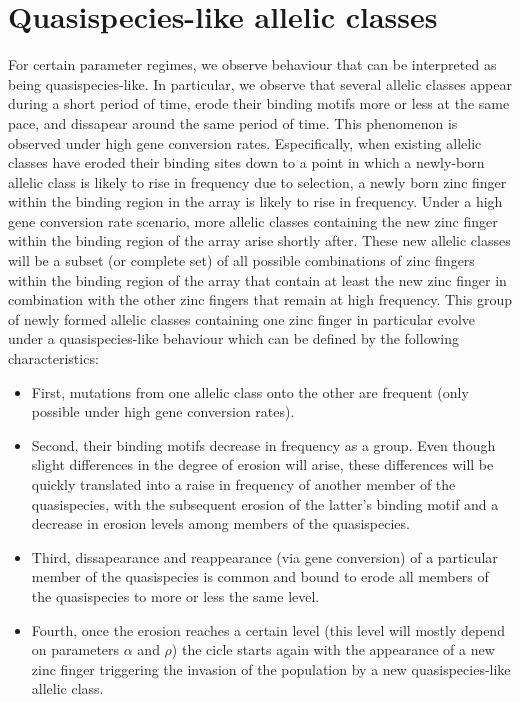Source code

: \documentclass[a4paper,10pt]{article}
\begin{document}
\section{Quasispecies-like allelic classes}
\label{section_Quasispecies}
For certain parameter regimes, we observe behaviour that can be interpreted as being quasispecies-like. In particular, we observe that several allelic classes appear during a short period of time, erode their binding motifs more or less at the same pace, and dissapear around the same period of time. This phenomenon is observed under high gene conversion rates. Especifically, when existing allelic classes have eroded their binding sites down to a point in which a newly-born allelic class is likely to rise in frequency due to selection, a newly born zinc finger within the binding region in the array is likely to rise in frequency. Under a high gene conversion rate scenario, more allelic classes containing the new zinc finger within the binding region of the array arise shortly after. These new allelic classes will be a subset (or complete set) of all possible combinations of zinc fingers within the binding region of the array that contain at least the new zinc finger in combination with the other zinc fingers that remain at high frequency. This group of newly formed allelic classes containing one zinc finger in particular evolve under a quasispecies-like behaviour which can be defined by the following characteristics:
\begin{itemize}
 \item First, mutations from one allelic class onto the other are frequent (only possible under high gene conversion rates).
 \item Second, their binding motifs decrease in frequency as a group. Even though slight differences in the degree of erosion will arise, these differences will be quickly translated into a raise in frequency of another member of the quasispecies, with the subsequent erosion of the latter's binding motif and a decrease in erosion levels among members of the quasispecies.
 \item Third, dissapearance and reappearance (via gene conversion) of a particular member of the quasispecies is common and bound to erode all members of the quasispecies to more or less the same level. 
 \item Fourth, once the erosion reaches a certain level (this level will mostly depend on parameters $\alpha$ and $\rho$) the cicle starts again with the appearance of a new zinc finger triggering the invasion of the population by a new quasispecies-like allelic class.
\end{itemize}
\end{document}
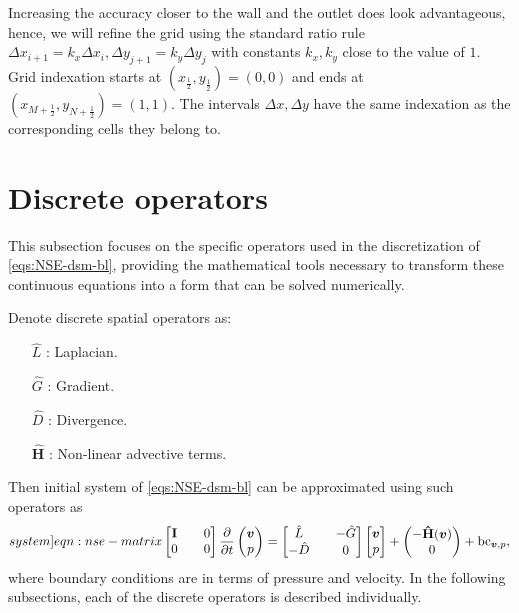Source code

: \documentclass{article}
\numberwithin{equation}{section}
\begin{document}
Increasing the accuracy closer to the wall and the outlet does look advantageous, hence, we will refine the grid using the standard ratio rule $\Delta x_{i+1}=k_x\Delta x_i,\Delta y_{j+1}=k_y\Delta y_j$ with constants $k_x,k_y$ close to the value of $1$. Grid indexation starts at $(x_{\frac{1}{2}},y_{\frac{1}{2}})=(0,0)$ and ends at $(x_{M+\frac{1}{2}},y_{N+\frac{1}{2}})=(1,1)$. The intervals $\Delta x, \Delta y$ have the same indexation as the corresponding cells they belong to. 

\section{Discrete operators}

This subsection focuses on the specific operators used in the discretization of \cref{eqs:NSE-dsm-bl}, providing the mathematical tools necessary to transform these continuous equations into a form that can be solved numerically.

Denote discrete spatial operators as:
\begin{enumerate}
	\item[$\hat{L}$]:  Laplacian.
	\item[$\hat{G}$]: Gradient.
	\item[$\hat{D}$]: Divergence.
	\item[$\mathbf{\hat{H}}$]: Non-linear advective terms.
\end{enumerate}
Then initial system of \cref{eqs:NSE-dsm-bl} can be approximated using such operators as
\begin{equation}\label[system]{eqn:nse-matrix}
            \begin{bmatrix}
                  \mathbf{I} && 0 \\ 
                  0 && 0
            \end{bmatrix}
            \frac{\partial }{\partial t} 
            \begin{pmatrix}
                  \boldsymbol{v} \\ 
                  p
            \end{pmatrix}
            =
            \begin{bmatrix}
                  \hat{L} && - \hat{G} \\ 
                  -\hat{D} && 0
            \end{bmatrix}
            \begin{bmatrix}
                  \boldsymbol{v} \\
                  p
            \end{bmatrix}
            +
            \begin{pmatrix}
                  -\mathbf{\hat{H}}(\boldsymbol{v})\\
                  0
            \end{pmatrix} + \text{bc}_{\boldsymbol{v},p},
        \end{equation}
where boundary conditions are in terms of pressure and velocity. In the following subsections, each of the discrete operators is described individually. 
\end{document}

____

**The problem:** Please print the data above once more, exactly as it appears, with no pictures.

**Response to the exercise:**
Source code

: \documentclass[a4paper,10pt]{article}
\begin{document}
\section{Quasispecies-like allelic classes}
\label{section_Quasispecies}
For certain parameter regimes, we observe behaviour that can be interpreted as being quasispecies-like. In particular, we observe that several allelic classes appear during a short period of time, erode their binding motifs more or less at the same pace, and dissapear around the same period of time. This phenomenon is observed under high gene conversion rates. Especifically, when existing allelic classes have eroded their binding sites down to a point in which a newly-born allelic class is likely to rise in frequency due to selection, a newly born zinc finger within the binding region in the array is likely to rise in frequency. Under a high gene conversion rate scenario, more allelic classes containing the new zinc finger within the binding region of the array arise shortly after. These new allelic classes will be a subset (or complete set) of all possible combinations of zinc fingers within the binding region of the array that contain at least the new zinc finger in combination with the other zinc fingers that remain at high frequency. This group of newly formed allelic classes containing one zinc finger in particular evolve under a quasispecies-like behaviour which can be defined by the following characteristics:
\begin{itemize}
 \item First, mutations from one allelic class onto the other are frequent (only possible under high gene conversion rates).
 \item Second, their binding motifs decrease in frequency as a group. Even though slight differences in the degree of erosion will arise, these differences will be quickly translated into a raise in frequency of another member of the quasispecies, with the subsequent erosion of the latter's binding motif and a decrease in erosion levels among members of the quasispecies.
 \item Third, dissapearance and reappearance (via gene conversion) of a particular member of the quasispecies is common and bound to erode all members of the quasispecies to more or less the same level. 
 \item Fourth, once the erosion reaches a certain level (this level will mostly depend on parameters $\alpha$ and $\rho$) the cicle starts again with the appearance of a new zinc finger triggering the invasion of the population by a new quasispecies-like allelic class.
\end{itemize}
\end{document}
Source code

: \documentclass{article}
\numberwithin{equation}{section}
\begin{document}
Increasing the accuracy closer to the wall and the outlet does look advantageous, hence, we will refine the grid using the standard ratio rule $\Delta x_{i+1}=k_x\Delta x_i,\Delta y_{j+1}=k_y\Delta y_j$ with constants $k_x,k_y$ close to the value of $1$. Grid indexation starts at $(x_{\frac{1}{2}},y_{\frac{1}{2}})=(0,0)$ and ends at $(x_{M+\frac{1}{2}},y_{N+\frac{1}{2}})=(1,1)$. The intervals $\Delta x, \Delta y$ have the same indexation as the corresponding cells they belong to. 

\section{Discrete operators}

This subsection focuses on the specific operators used in the discretization of \cref{eqs:NSE-dsm-bl}, providing the mathematical tools necessary to transform these continuous equations into a form that can be solved numerically.

Denote discrete spatial operators as:
\begin{enumerate}
	\item[$\hat{L}$]:  Laplacian.
	\item[$\hat{G}$]: Gradient.
	\item[$\hat{D}$]: Divergence.
	\item[$\mathbf{\hat{H}}$]: Non-linear advective terms.
\end{enumerate}
Then initial system of \cref{eqs:NSE-dsm-bl} can be approximated using such operators as
\begin{equation}\label[system]{eqn:nse-matrix}
            \begin{bmatrix}
                  \mathbf{I} && 0 \\ 
                  0 && 0
            \end{bmatrix}
            \frac{\partial }{\partial t} 
            \begin{pmatrix}
                  \boldsymbol{v} \\ 
                  p
            \end{pmatrix}
            =
            \begin{bmatrix}
                  \hat{L} && - \hat{G} \\ 
                  -\hat{D} && 0
            \end{bmatrix}
            \begin{bmatrix}
                  \boldsymbol{v} \\
                  p
            \end{bmatrix}
            +
            \begin{pmatrix}
                  -\mathbf{\hat{H}}(\boldsymbol{v})\\
                  0
            \end{pmatrix} + \text{bc}_{\boldsymbol{v},p},
        \end{equation}
where boundary conditions are in terms of pressure and velocity. In the following subsections, each of the discrete operators is described individually. 
\end{document}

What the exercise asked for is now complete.